Data to process: Begin

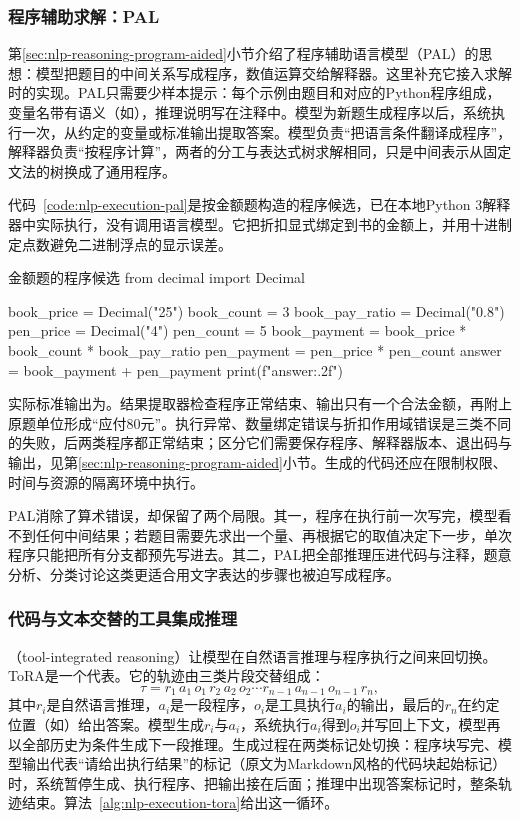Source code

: \subsubsection{程序辅助求解：PAL}
\label{sec:nlp-execution-pal}

第\ref{sec:nlp-reasoning-program-aided}小节介绍了程序辅助语言模型（PAL）的思想：模型把题目的中间关系写成程序，数值运算交给解释器。这里补充它接入求解时的实现。PAL只需要少样本提示：每个示例由题目和对应的Python程序组成，变量名带有语义（如），推理说明写在注释中。模型为新题生成程序以后，系统执行一次，从约定的变量或标准输出提取答案。模型负责“把语言条件翻译成程序”，解释器负责“按程序计算”，两者的分工与表达式树求解相同，只是中间表示从固定文法的树换成了通用程序。

代码~\ref{code:nlp-execution-pal}是按金额题构造的程序候选，已在本地Python 3解释器中实际执行，没有调用语言模型。它把折扣显式绑定到书的金额上，并用十进制定点数避免二进制浮点的显示误差。

\begin{codeblock}[language=Python,label={code:nlp-execution-pal}]{金额题的程序候选}
from decimal import Decimal

book_price = Decimal("25")
book_count = 3
book_pay_ratio = Decimal("0.8")
pen_price = Decimal("4")
pen_count = 5
book_payment = book_price * book_count * book_pay_ratio
pen_payment = pen_price * pen_count
answer = book_payment + pen_payment
print(f"{answer:.2f}")
\end{codeblock}

实际标准输出为。结果提取器检查程序正常结束、输出只有一个合法金额，再附上原题单位形成“应付80元”。执行异常、数量绑定错误与折扣作用域错误是三类不同的失败，后两类程序都正常结束；区分它们需要保存程序、解释器版本、退出码与输出，见第\ref{sec:nlp-reasoning-program-aided}小节。生成的代码还应在限制权限、时间与资源的隔离环境中执行。

PAL消除了算术错误，却保留了两个局限。其一，程序在执行前一次写完，模型看不到任何中间结果；若题目需要先求出一个量、再根据它的取值决定下一步，单次程序只能把所有分支都预先写进去。其二，PAL把全部推理压进代码与注释，题意分析、分类讨论这类更适合用文字表达的步骤也被迫写成程序。

\subsubsection{代码与文本交替的工具集成推理}
\label{sec:nlp-execution-tora}

（tool-integrated reasoning）让模型在自然语言推理与程序执行之间来回切换。ToRA是一个代表。它的轨迹由三类片段交替组成：
\[
  \tau=r_1\,a_1\,o_1\,r_2\,a_2\,o_2\cdots r_{n-1}\,a_{n-1}\,o_{n-1}\,r_n,
\]
其中$r_i$是自然语言推理，$a_i$是一段程序，$o_i$是工具执行$a_i$的输出，最后的$r_n$在约定位置（如）给出答案。模型生成$r_i$与$a_i$，系统执行$a_i$得到$o_i$并写回上下文，模型再以全部历史为条件生成下一段推理。生成过程在两类标记处切换：程序块写完、模型输出代表“请给出执行结果”的标记（原文为Markdown风格的代码块起始标记）时，系统暂停生成、执行程序、把输出接在后面；推理中出现答案标记时，整条轨迹结束。算法~\ref{alg:nlp-execution-tora}给出这一循环。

Data to process: End

• Directions
Working from the entries above, return all lines that contain "codeblock".

• Solution to this problem
\begin{codeblock}[language=Python,label={code:nlp-execution-pal}]{金额题的程序候选}
\end{codeblock}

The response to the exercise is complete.